### Instructions to follow
Determine the number of lines in the data below that contain the string "horizontaal", and respond with that number alone.

----- Records shown

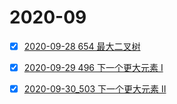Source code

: # 2020-09

- [x] [2020-09-28 654 最大二叉树](https://github.com/archer-shu/leetcode/blob/master/2020-09-28_654.md)

- [x] [2020-09-29 496 下一个更大元素 I](https://github.com/archer-shu/leetcode/blob/master/2020-09-29_496.md)

- [x] [2020-09-30_503 下一个更大元素 II](https://github.com/archer-shu/leetcode/blob/master/2020-09-30_503.md)
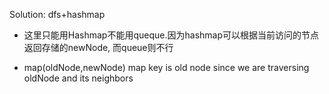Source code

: 
Solution: dfs+hashmap
- 这里只能用Hashmap不能用queque.因为hashmap可以根据当前访问的节点返回存储的newNode, 而queue则不行

- map(oldNode,newNode) map key is old node since we are traversing oldNode and its neighbors
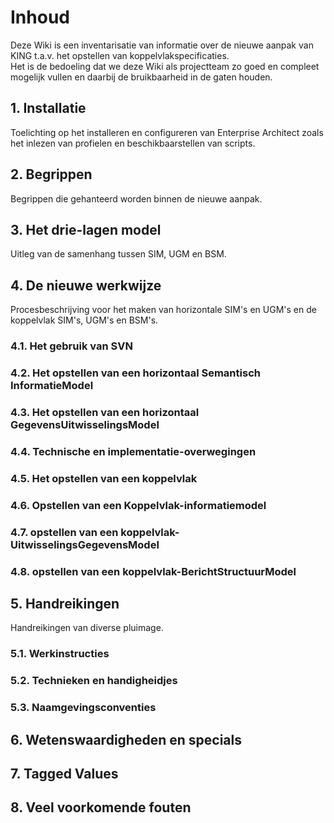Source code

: # Inhoud
Deze Wiki is een inventarisatie van informatie over de nieuwe aanpak van KING t.a.v. het opstellen van koppelvlakspecificaties.  
Het is de bedoeling dat we deze Wiki als projectteam zo goed en compleet mogelijk vullen en daarbij de bruikbaarheid in de gaten houden.

## 1. Installatie
Toelichting op het installeren en configureren van Enterprise Architect zoals het inlezen van profielen en beschikbaarstellen van scripts.

## 2. Begrippen

Begrippen die gehanteerd worden binnen de nieuwe aanpak.

## 3. Het drie-lagen model

Uitleg van de samenhang tussen SIM, UGM en BSM.

## 4. De nieuwe werkwijze

Procesbeschrijving voor het maken van horizontale SIM's en UGM's en de koppelvlak SIM's, UGM's en BSM's.

### 4.1. Het gebruik van SVN 

### 4.2. Het opstellen van een horizontaal Semantisch InformatieModel

### 4.3. Het opstellen van een horizontaal GegevensUitwisselingsModel

### 4.4. Technische en implementatie-overwegingen

### 4.5. Het opstellen van een koppelvlak

### 4.6. Opstellen van een Koppelvlak-informatiemodel

### 4.7. opstellen van een koppelvlak-UitwisselingsGegevensModel

### 4.8. opstellen van een koppelvlak-BerichtStructuurModel

## 5. Handreikingen

Handreikingen van diverse pluimage.

### 5.1. Werkinstructies

### 5.2. Technieken en handigheidjes

### 5.3. Naamgevingsconventies

## 6. Wetenswaardigheden en specials

## 7. Tagged Values

## 8. Veel voorkomende fouten
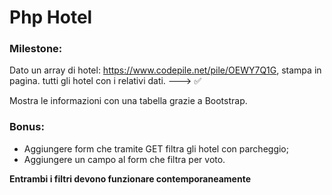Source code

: # Php Hotel

### Milestone:
Dato un array di hotel: https://www.codepile.net/pile/OEWY7Q1G, stampa in pagina. tutti gli hotel con i relativi dati. ---> ✅ 

Mostra le informazioni con una tabella grazie a Bootstrap.

### Bonus:
- Aggiungere form che tramite GET filtra gli hotel con parcheggio;
- Aggiungere un campo al form che filtra per voto.

**Entrambi i filtri devono funzionare contemporaneamente**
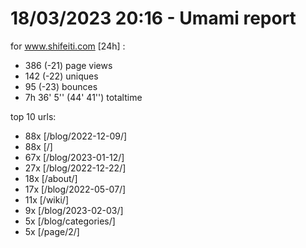 # 18/03/2023 20:16 - Umami report
for www.shifeiti.com [24h] :

 - 386 (-21) page views
 - 142 (-22) uniques
 - 95 (-23) bounces
 - 7h 36' 5'' (44' 41'') totaltime


top 10 urls:
 - 88x [/blog/2022-12-09/]
 - 88x [/]
 - 67x [/blog/2023-01-12/]
 - 27x [/blog/2022-12-22/]
 - 18x [/about/]
 - 17x [/blog/2022-05-07/]
 - 11x [/wiki/]
 - 9x [/blog/2023-02-03/]
 - 5x [/blog/categories/]
 - 5x [/page/2/]


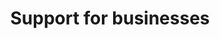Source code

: ---
banner:
  content: 'You can set this component to ''display: true'' to show a banner at the
    top of the page.'
  display: false
  heading: This is a place to place urgent information
layout: category
name: support-for-business
owner: Treasury
questions:
- can-the-sba-help-me-with-other-assistance
- how-to-apply-for-a-small-business-loan
- how-to-apply-for-benefits
- small-medium-businesses-paid-leave
- calls-to-small-businesses-promising-quick-financial-relief
- what-capital-assistance-is-available-to-small-business-owners
- employee-retention-credit
- where-should-a-small-business-go-to-find-help
title: Support for businesses
---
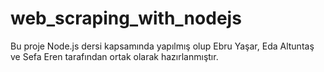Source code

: # web_scraping_with_nodejs
Bu proje Node.js dersi kapsamında yapılmış olup Ebru Yaşar, Eda Altuntaş ve Sefa Eren tarafından ortak olarak hazırlanmıştır. 
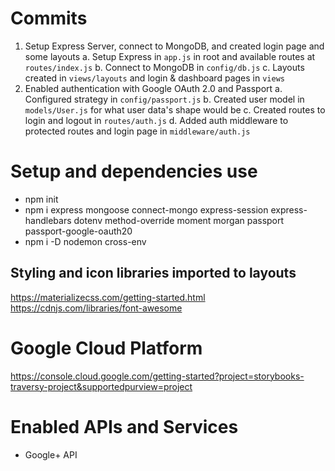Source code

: # Commits

1. Setup Express Server, connect to MongoDB, and created login page and some layouts
   a. Setup Express in `app.js` in root and available routes at `routes/index.js`
   b. Connect to MongoDB in `config/db.js`
   c. Layouts created in `views/layouts` and login & dashboard pages in `views`
2. Enabled authentication with Google OAuth 2.0 and Passport
   a. Configured strategy in `config/passport.js`
   b. Created user model in `models/User.js` for what user data's shape would be
   c. Created routes to login and logout in `routes/auth.js`
   d. Added auth middleware to protected routes and login page in `middleware/auth.js`

# Setup and dependencies use

- npm init
- npm i express mongoose connect-mongo express-session express-handlebars dotenv method-override moment morgan passport passport-google-oauth20
- npm i -D nodemon cross-env

## Styling and icon libraries imported to layouts

https://materializecss.com/getting-started.html
https://cdnjs.com/libraries/font-awesome

# Google Cloud Platform

https://console.cloud.google.com/getting-started?project=storybooks-traversy-project&supportedpurview=project

# Enabled APIs and Services

- Google+ API
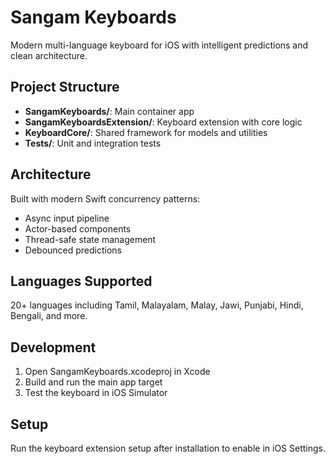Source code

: # Sangam Keyboards

Modern multi-language keyboard for iOS with intelligent predictions and clean architecture.

## Project Structure

- **SangamKeyboards/**: Main container app
- **SangamKeyboardsExtension/**: Keyboard extension with core logic
- **KeyboardCore/**: Shared framework for models and utilities
- **Tests/**: Unit and integration tests

## Architecture

Built with modern Swift concurrency patterns:
- Async input pipeline
- Actor-based components
- Thread-safe state management
- Debounced predictions

## Languages Supported

20+ languages including Tamil, Malayalam, Malay, Jawi, Punjabi, Hindi, Bengali, and more.

## Development

1. Open SangamKeyboards.xcodeproj in Xcode
2. Build and run the main app target
3. Test the keyboard in iOS Simulator

## Setup

Run the keyboard extension setup after installation to enable in iOS Settings.

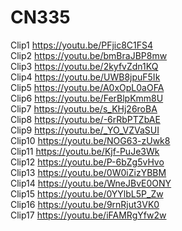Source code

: # CN335
Clip1 https://youtu.be/PFjic8C1FS4  
Clip2 https://youtu.be/bmBraJBP8mw  
Clip3 https://youtu.be/2kyfvZdn1KQ  
Clip4 https://youtu.be/UWB8jpuF5Ik  
Clip5 https://youtu.be/A0xOpL0aOFA  
Clip6 https://youtu.be/FerBlpKmm8U  
Clip7 https://youtu.be/s_KHj26roBA  
Clip8 https://youtu.be/-6rRbPTZbAE  
Clip9 https://youtu.be/_YO_VZVaSUI  
Clip10 https://youtu.be/NOG63-zUwk8  
Clip11 https://youtu.be/Kjf-PuJe3Wk  
Clip12 https://youtu.be/P-6bZg5vHvo  
Clip13 https://youtu.be/0W0iZizYBBM  
Clip14 https://youtu.be/WneJBvE0ONY  
Clip15 https://youtu.be/0YYlbL5P_Zw  
Clip16 https://youtu.be/9rnRjut3VK0  
Clip17 https://youtu.be/iFAMRgYfw2w  
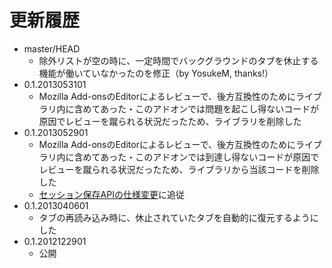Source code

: # 更新履歴

 - master/HEAD
   * 除外リストが空の時に、一定時間でバックグラウンドのタブを休止する機能が働いていなかったのを修正（by YosukeM, thanks!）
 - 0.1.2013053101
   * Mozilla Add-onsのEditorによるレビューで、後方互換性のためにライブラリ内に含めてあった・このアドオンでは問題を起こし得ないコードが原因でレビューを蹴られる状況だったため、ライブラリを削除した
 - 0.1.2013052901
   * Mozilla Add-onsのEditorによるレビューで、後方互換性のためにライブラリ内に含めてあった・このアドオンでは到達し得ないコードが原因でレビューを蹴られる状況だったため、ライブラリから当該コードを削除した
   * [セッション保存APIの仕様変更](http://dutherenverseauborddelatable.wordpress.com/2013/05/23/add-on-breakage-continued-list-of-add-ons-that-will-probably-be-affected/)に追従
 - 0.1.2013040601
   * タブの再読み込み時に、休止されていたタブを自動的に復元するようにした
 - 0.1.2012122901
   * 公開
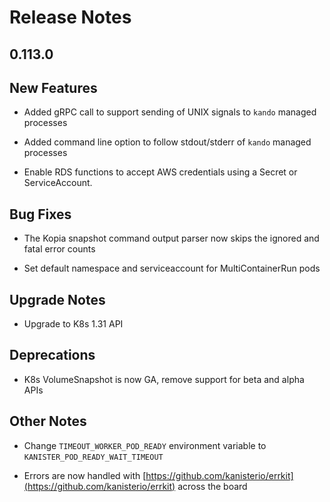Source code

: # Release Notes

## 0.113.0

## New Features

<!-- releasenotes/notes/pre-release-0.113.0-591b9333c935aae6.yaml @ b'213b025c275a5eba8600b9f48942a851f85e8853' -->
* Added gRPC call to support sending of UNIX signals to `kando` managed processes

<!-- releasenotes/notes/pre-release-0.113.0-591b9333c935aae6.yaml @ b'213b025c275a5eba8600b9f48942a851f85e8853' -->
* Added command line option to follow stdout/stderr of `kando` managed processes

<!-- releasenotes/notes/rds-credentials-1fa9817a21a2d80a.yaml @ b'c4534cdbb7167c6f854c4d7915dd22483f9486f9' -->
* Enable RDS functions to accept AWS credentials using a Secret or ServiceAccount.

## Bug Fixes

<!-- releasenotes/notes/pre-release-0.113.0-591b9333c935aae6.yaml @ b'213b025c275a5eba8600b9f48942a851f85e8853' -->
* The Kopia snapshot command output parser now skips the ignored and fatal error counts

<!-- releasenotes/notes/pre-release-0.113.0-591b9333c935aae6.yaml @ b'213b025c275a5eba8600b9f48942a851f85e8853' -->
* Set default namespace and serviceaccount for MultiContainerRun pods

## Upgrade Notes

<!-- releasenotes/notes/pre-release-0.113.0-591b9333c935aae6.yaml @ b'213b025c275a5eba8600b9f48942a851f85e8853' -->
* Upgrade to K8s 1.31 API

## Deprecations

<!-- releasenotes/notes/pre-release-0.113.0-591b9333c935aae6.yaml @ b'213b025c275a5eba8600b9f48942a851f85e8853' -->
* K8s VolumeSnapshot is now GA, remove support for beta and alpha APIs

## Other Notes

<!-- releasenotes/notes/pre-release-0.113.0-591b9333c935aae6.yaml @ b'213b025c275a5eba8600b9f48942a851f85e8853' -->
* Change `TIMEOUT_WORKER_POD_READY` environment variable to `KANISTER_POD_READY_WAIT_TIMEOUT`

<!-- releasenotes/notes/pre-release-0.113.0-591b9333c935aae6.yaml @ b'213b025c275a5eba8600b9f48942a851f85e8853' -->
* Errors are now handled with [https://github.com/kanisterio/errkit](https://github.com/kanisterio/errkit) across the board

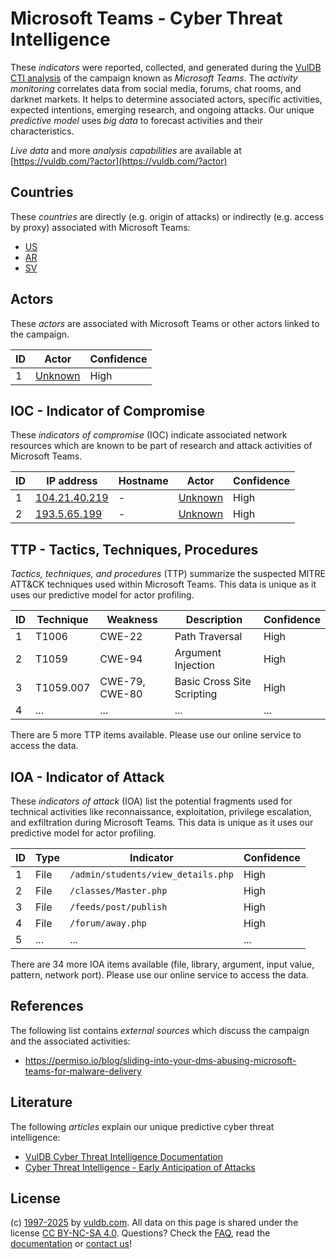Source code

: # Microsoft Teams - Cyber Threat Intelligence

These _indicators_ were reported, collected, and generated during the [VulDB CTI analysis](https://vuldb.com/?kb.cti) of the campaign known as _Microsoft Teams_. The _activity monitoring_ correlates data from social media, forums, chat rooms, and darknet markets. It helps to determine associated actors, specific activities, expected intentions, emerging research, and ongoing attacks. Our unique _predictive model_ uses _big data_ to forecast activities and their characteristics.

_Live data_ and more _analysis capabilities_ are available at [https://vuldb.com/?actor](https://vuldb.com/?actor)

## Countries

These _countries_ are directly (e.g. origin of attacks) or indirectly (e.g. access by proxy) associated with Microsoft Teams:

* [US](https://vuldb.com/?country.us)
* [AR](https://vuldb.com/?country.ar)
* [SV](https://vuldb.com/?country.sv)

## Actors

These _actors_ are associated with Microsoft Teams or other actors linked to the campaign.

ID | Actor | Confidence
-- | ----- | ----------
1 | [Unknown](https://vuldb.com/?actor.unknown) | High

## IOC - Indicator of Compromise

These _indicators of compromise_ (IOC) indicate associated network resources which are known to be part of research and attack activities of Microsoft Teams.

ID | IP address | Hostname | Actor | Confidence
-- | ---------- | -------- | ----- | ----------
1 | [104.21.40.219](https://vuldb.com/?ip.104.21.40.219) | - | [Unknown](https://vuldb.com/?actor.unknown) | High
2 | [193.5.65.199](https://vuldb.com/?ip.193.5.65.199) | - | [Unknown](https://vuldb.com/?actor.unknown) | High

## TTP - Tactics, Techniques, Procedures

_Tactics, techniques, and procedures_ (TTP) summarize the suspected MITRE ATT&CK techniques used within Microsoft Teams. This data is unique as it uses our predictive model for actor profiling.

ID | Technique | Weakness | Description | Confidence
-- | --------- | -------- | ----------- | ----------
1 | T1006 | CWE-22 | Path Traversal | High
2 | T1059 | CWE-94 | Argument Injection | High
3 | T1059.007 | CWE-79, CWE-80 | Basic Cross Site Scripting | High
4 | ... | ... | ... | ...

There are 5 more TTP items available. Please use our online service to access the data.

## IOA - Indicator of Attack

These _indicators of attack_ (IOA) list the potential fragments used for technical activities like reconnaissance, exploitation, privilege escalation, and exfiltration during Microsoft Teams. This data is unique as it uses our predictive model for actor profiling.

ID | Type | Indicator | Confidence
-- | ---- | --------- | ----------
1 | File | `/admin/students/view_details.php` | High
2 | File | `/classes/Master.php` | High
3 | File | `/feeds/post/publish` | High
4 | File | `/forum/away.php` | High
5 | ... | ... | ...

There are 34 more IOA items available (file, library, argument, input value, pattern, network port). Please use our online service to access the data.

## References

The following list contains _external sources_ which discuss the campaign and the associated activities:

* https://permiso.io/blog/sliding-into-your-dms-abusing-microsoft-teams-for-malware-delivery

## Literature

The following _articles_ explain our unique predictive cyber threat intelligence:

* [VulDB Cyber Threat Intelligence Documentation](https://vuldb.com/?kb.cti)
* [Cyber Threat Intelligence - Early Anticipation of Attacks](https://www.scip.ch/en/?labs.20201022)

## License

(c) [1997-2025](https://vuldb.com/?kb.changelog) by [vuldb.com](https://vuldb.com/?kb.about). All data on this page is shared under the license [CC BY-NC-SA 4.0](https://creativecommons.org/licenses/by-nc-sa/4.0/). Questions? Check the [FAQ](https://vuldb.com/?kb.faq), read the [documentation](https://vuldb.com/?kb) or [contact us](https://vuldb.com/?contact)!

----------

### Output of the exercise
2